How to Set Realistic Goals to Eat Better and Attain Health

  Be specific.  Most people do well when they can focus on the specific step that needs to happen to accomplish a goal. Go beyond “I want to eat better” to “I’m going to make an omelet for breakfast instead of picking up a coffee on the way to work” or “I’m going to eat fresh vegetables for snacks instead of a bar” or “I’m going to eat berries or a dark leafy green everyday”.

2.       Be practical. Having time to accomplish our personal goals is a major limitation for most people.  If your goal is to eat more vegetables for snacks then set aside time to add them to your grocery list, shop, and prepare them.  If necessary, actually write in extra time in your schedule at first to allow time for making a menu and grocery list until it becomes habitual.
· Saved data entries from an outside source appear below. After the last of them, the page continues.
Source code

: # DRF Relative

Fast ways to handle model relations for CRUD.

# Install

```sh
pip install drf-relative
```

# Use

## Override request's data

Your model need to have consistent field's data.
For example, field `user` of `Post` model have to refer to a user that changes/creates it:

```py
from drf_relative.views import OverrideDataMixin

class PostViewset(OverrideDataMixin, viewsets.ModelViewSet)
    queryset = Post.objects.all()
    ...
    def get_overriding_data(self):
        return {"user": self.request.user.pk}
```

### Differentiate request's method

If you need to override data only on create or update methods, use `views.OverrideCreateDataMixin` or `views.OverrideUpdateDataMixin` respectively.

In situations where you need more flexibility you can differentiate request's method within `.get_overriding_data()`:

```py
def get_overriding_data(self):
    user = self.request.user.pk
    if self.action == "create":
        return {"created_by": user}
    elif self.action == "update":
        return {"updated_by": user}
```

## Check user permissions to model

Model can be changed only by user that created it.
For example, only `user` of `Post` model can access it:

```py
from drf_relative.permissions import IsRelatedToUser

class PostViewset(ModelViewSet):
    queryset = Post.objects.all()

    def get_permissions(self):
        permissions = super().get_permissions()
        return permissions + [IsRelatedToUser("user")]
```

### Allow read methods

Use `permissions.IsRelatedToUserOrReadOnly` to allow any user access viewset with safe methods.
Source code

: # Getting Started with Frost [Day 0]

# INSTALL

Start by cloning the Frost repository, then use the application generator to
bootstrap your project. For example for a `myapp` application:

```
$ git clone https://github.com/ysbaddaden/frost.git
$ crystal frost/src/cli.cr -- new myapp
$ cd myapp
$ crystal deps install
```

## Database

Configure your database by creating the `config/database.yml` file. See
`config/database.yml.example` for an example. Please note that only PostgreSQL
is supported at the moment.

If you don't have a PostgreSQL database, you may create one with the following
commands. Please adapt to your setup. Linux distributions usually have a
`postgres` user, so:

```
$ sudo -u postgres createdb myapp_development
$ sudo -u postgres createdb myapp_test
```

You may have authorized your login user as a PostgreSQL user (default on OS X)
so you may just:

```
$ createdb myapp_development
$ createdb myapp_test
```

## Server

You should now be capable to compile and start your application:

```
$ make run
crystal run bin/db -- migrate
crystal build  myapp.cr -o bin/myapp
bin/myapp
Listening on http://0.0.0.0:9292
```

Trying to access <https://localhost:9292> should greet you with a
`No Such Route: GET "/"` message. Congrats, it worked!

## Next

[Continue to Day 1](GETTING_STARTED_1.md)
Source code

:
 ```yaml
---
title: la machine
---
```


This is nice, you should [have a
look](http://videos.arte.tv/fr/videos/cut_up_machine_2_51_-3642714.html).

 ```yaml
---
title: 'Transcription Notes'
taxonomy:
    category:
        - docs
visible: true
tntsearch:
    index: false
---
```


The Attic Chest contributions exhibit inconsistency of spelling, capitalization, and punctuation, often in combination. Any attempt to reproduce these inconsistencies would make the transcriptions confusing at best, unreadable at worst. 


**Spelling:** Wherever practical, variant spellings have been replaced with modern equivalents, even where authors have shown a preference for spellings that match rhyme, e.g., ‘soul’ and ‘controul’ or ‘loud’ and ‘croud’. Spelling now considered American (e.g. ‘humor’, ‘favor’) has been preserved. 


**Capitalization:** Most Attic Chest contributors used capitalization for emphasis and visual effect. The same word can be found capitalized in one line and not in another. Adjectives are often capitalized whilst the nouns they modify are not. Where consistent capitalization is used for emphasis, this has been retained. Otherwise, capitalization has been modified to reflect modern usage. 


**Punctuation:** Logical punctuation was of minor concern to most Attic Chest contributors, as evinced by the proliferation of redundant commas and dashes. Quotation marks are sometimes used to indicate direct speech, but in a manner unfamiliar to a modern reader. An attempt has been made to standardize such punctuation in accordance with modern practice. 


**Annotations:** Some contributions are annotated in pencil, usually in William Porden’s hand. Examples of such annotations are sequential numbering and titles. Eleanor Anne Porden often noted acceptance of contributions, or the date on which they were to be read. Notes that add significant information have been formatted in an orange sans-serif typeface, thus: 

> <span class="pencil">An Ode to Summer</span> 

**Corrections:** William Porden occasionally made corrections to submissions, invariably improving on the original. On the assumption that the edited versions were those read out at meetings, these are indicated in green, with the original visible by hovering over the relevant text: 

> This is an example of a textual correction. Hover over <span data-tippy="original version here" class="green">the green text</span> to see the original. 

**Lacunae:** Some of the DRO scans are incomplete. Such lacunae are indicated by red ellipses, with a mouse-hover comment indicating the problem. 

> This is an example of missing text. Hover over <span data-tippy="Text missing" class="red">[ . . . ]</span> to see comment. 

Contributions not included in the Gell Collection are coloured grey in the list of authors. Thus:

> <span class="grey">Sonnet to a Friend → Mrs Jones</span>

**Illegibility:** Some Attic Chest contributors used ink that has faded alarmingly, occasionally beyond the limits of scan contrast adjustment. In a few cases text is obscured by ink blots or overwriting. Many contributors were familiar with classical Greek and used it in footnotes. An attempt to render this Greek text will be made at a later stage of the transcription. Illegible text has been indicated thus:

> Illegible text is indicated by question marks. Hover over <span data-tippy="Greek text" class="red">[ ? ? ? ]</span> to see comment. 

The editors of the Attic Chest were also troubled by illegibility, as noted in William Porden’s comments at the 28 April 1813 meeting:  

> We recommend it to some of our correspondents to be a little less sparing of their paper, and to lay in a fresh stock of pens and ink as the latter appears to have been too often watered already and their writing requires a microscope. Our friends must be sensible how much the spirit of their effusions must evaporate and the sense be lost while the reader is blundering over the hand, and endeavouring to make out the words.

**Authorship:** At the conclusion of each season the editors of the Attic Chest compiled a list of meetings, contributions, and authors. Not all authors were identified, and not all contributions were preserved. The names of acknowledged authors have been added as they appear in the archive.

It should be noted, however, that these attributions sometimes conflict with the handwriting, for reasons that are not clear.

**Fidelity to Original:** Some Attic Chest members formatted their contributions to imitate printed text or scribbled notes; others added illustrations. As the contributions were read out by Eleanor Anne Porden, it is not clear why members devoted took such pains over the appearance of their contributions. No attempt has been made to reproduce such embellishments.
I'll write "extra celery" on my grocery list so I remember that I'm working that into my snacks instead of just eating curried cashews.
3.       Pick goals that are achievable: Rather than “I want to lose 10 lbs”, break it down to “I want to lose ½ lb per week.”
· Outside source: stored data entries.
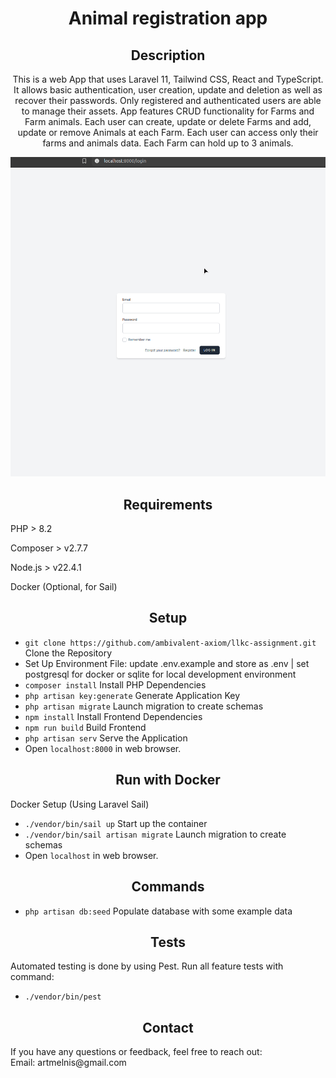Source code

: <h1 align="center">Animal registration app</h1>

<h2 align="center">Description</h2>

<p align="center">
This is a web App that uses Laravel 11, Tailwind CSS, React and TypeScript. It allows basic authentication, user creation, update and deletion as well as recover their passwords. Only registered and authenticated users are able to manage their assets. App features CRUD functionality for Farms and Farm animals. 
Each user can create, update or delete Farms and add, update or remove Animals at each Farm.
Each user can access only their farms and animals data. Each Farm can hold up to 3 animals.
</p>

<img src="readme/farm.gif">

<h2 align="center">Requirements</h2>
<p>PHP > 8.2</p>
<p>Composer > v2.7.7</p>
<p>Node.js > v22.4.1</p>
<p>Docker (Optional, for Sail)</p>

<h2 align="center">Setup</h2>

- ```git clone https://github.com/ambivalent-axiom/llkc-assignment.git``` Clone the Repository
- Set Up Environment File: update .env.example and store as .env | set postgresql for docker or sqlite for local development environment
- ```composer install``` Install PHP Dependencies
- ```php artisan key:generate``` Generate Application Key
- ```php artisan migrate``` Launch migration to create schemas
- ```npm install``` Install Frontend Dependencies
- ```npm run build``` Build Frontend
- ```php artisan serv``` Serve the Application
- Open ```localhost:8000``` in web browser.

<h2 align="center">Run with Docker</h2>
Docker Setup (Using Laravel Sail)

- ```./vendor/bin/sail up``` Start up the container
- ```./vendor/bin/sail artisan migrate``` Launch migration to create schemas
- Open ```localhost``` in web browser.

<h2 align="center">Commands</h2>

- ```php artisan db:seed``` Populate database with some example data<br>

<h2 align="center">Tests</h2>

Automated testing is done by using Pest. Run all feature tests with command:
- ```./vendor/bin/pest```


<h2 align="center">Contact</h2>
If you have any questions or feedback, feel free to reach out:<br>
Email: artmelnis@gmail.com

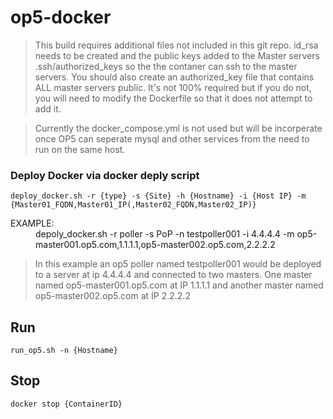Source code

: # op5-docker
> This build requires additional files not included in this git repo. id_rsa needs to be created and the public keys added to the Master servers .ssh/authorized_keys so the the contaner can ssh to the master servers. You should also create an authorized_key file that contains ALL master servers public. It's not 100% required but if you do not, you will need to modify the Dockerfile so that it does not attempt to add it.

> Currently the docker_compose.yml is not used but will be incorperate once OP5 can seperate mysql and other services from the need to run on the same host.

### Deploy Docker via docker deply script
```
deploy_docker.sh -r {type} -s {Site} -h {Hostname} -i {Host IP} -m {Master01_FQDN,Master01_IP(,Master02_FQDN,Master02_IP)}
```
<dl>
  <dt>EXAMPLE:
	<dd>depoly_docker.sh -r poller -s PoP -n testpoller001 -i 4.4.4.4 -m op5-master001.op5.com,1.1.1.1,op5-master002.op5.com,2.2.2.2
</dl>

> In this example an op5 poller named testpoller001 would be deployed to a server at ip 4.4.4.4 and connected to two masters.  One master named op5-master001.op5.com at IP 1.1.1.1 and another master named op5-master002.op5.com at IP 2.2.2.2

## Run
```
run_op5.sh -n {Hostname}
```

## Stop
```
docker stop {ContainerID}
```
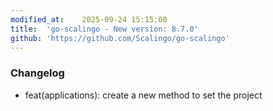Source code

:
 ```yaml
---
modified_at:	2025-09-24 15:15:00
title:	'go-scalingo - New version: 8.7.0'
github: 'https://github.com/Scalingo/go-scalingo'
---
```


### Changelog

* feat(applications): create a new method to set the project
4.       Do things in the morning before the pressures of the day are in motion.  To work towards personal health goals, it can help to get up earlier.  The early morning time can allow for meditation, breathing exercises, a brisk walk and time to prepare your meals for the day. It doesn’t have to be the morning but for many people it is a huge step to make time for oneself during the day whenever that is.
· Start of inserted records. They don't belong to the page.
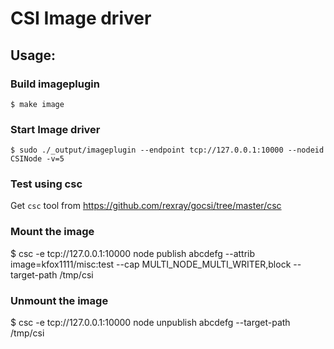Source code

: # CSI Image driver

## Usage:

### Build imageplugin
```
$ make image
```

### Start Image driver
```
$ sudo ./_output/imageplugin --endpoint tcp://127.0.0.1:10000 --nodeid CSINode -v=5
```

### Test using csc
Get ```csc``` tool from https://github.com/rexray/gocsi/tree/master/csc

### Mount the image
$ csc -e tcp://127.0.0.1:10000 node publish abcdefg --attrib image=kfox1111/misc:test --cap MULTI_NODE_MULTI_WRITER,block --target-path /tmp/csi

### Unmount the image
$ csc -e tcp://127.0.0.1:10000 node unpublish abcdefg --target-path /tmp/csi
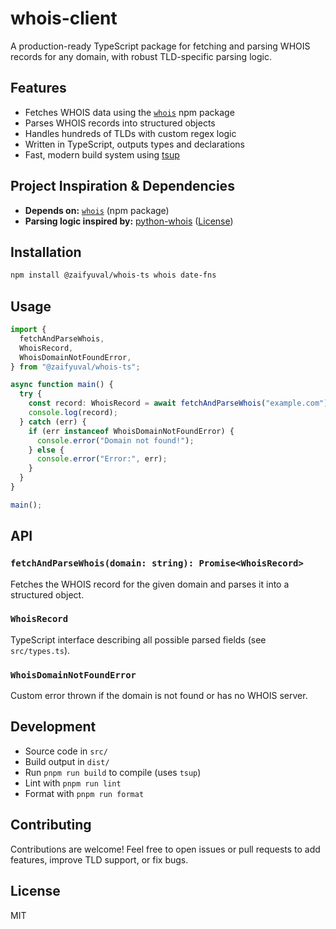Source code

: # whois-client

A production-ready TypeScript package for fetching and parsing WHOIS records for any domain, with robust TLD-specific parsing logic.

## Features

- Fetches WHOIS data using the [`whois`](https://www.npmjs.com/package/whois) npm package
- Parses WHOIS records into structured objects
- Handles hundreds of TLDs with custom regex logic
- Written in TypeScript, outputs types and declarations
- Fast, modern build system using [tsup](https://tsup.egoist.dev/)

## Project Inspiration & Dependencies

- **Depends on:** [`whois`](https://www.npmjs.com/package/whois) (npm package)
- **Parsing logic inspired by:** [python-whois](https://github.com/richardpenman/whois) ([License](https://github.com/richardpenman/whois/blob/master/LICENSE.txt))

## Installation

```sh
npm install @zaifyuval/whois-ts whois date-fns
```

## Usage

```ts
import {
  fetchAndParseWhois,
  WhoisRecord,
  WhoisDomainNotFoundError,
} from "@zaifyuval/whois-ts";

async function main() {
  try {
    const record: WhoisRecord = await fetchAndParseWhois("example.com");
    console.log(record);
  } catch (err) {
    if (err instanceof WhoisDomainNotFoundError) {
      console.error("Domain not found!");
    } else {
      console.error("Error:", err);
    }
  }
}

main();
```

## API

### `fetchAndParseWhois(domain: string): Promise<WhoisRecord>`

Fetches the WHOIS record for the given domain and parses it into a structured object.

### `WhoisRecord`

TypeScript interface describing all possible parsed fields (see `src/types.ts`).

### `WhoisDomainNotFoundError`

Custom error thrown if the domain is not found or has no WHOIS server.

## Development

- Source code in `src/`
- Build output in `dist/`
- Run `pnpm run build` to compile (uses `tsup`)
- Lint with `pnpm run lint`
- Format with `pnpm run format`

## Contributing

Contributions are welcome! Feel free to open issues or pull requests to add features, improve TLD support, or fix bugs.

## License

MIT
5.       Surround yourself with people who have the habits and values you are working towards. Research tells us that we adopt the habits and activities of the people with whom we spend the most time.  Try to nurture or establish relationships with people who can relate to what you are trying to accomplish.  If you can’t find good company, then sometimes it is best to spend more time alone perhaps with supportive books and inspirational reading until you either feel stronger in your new habit or can find better company.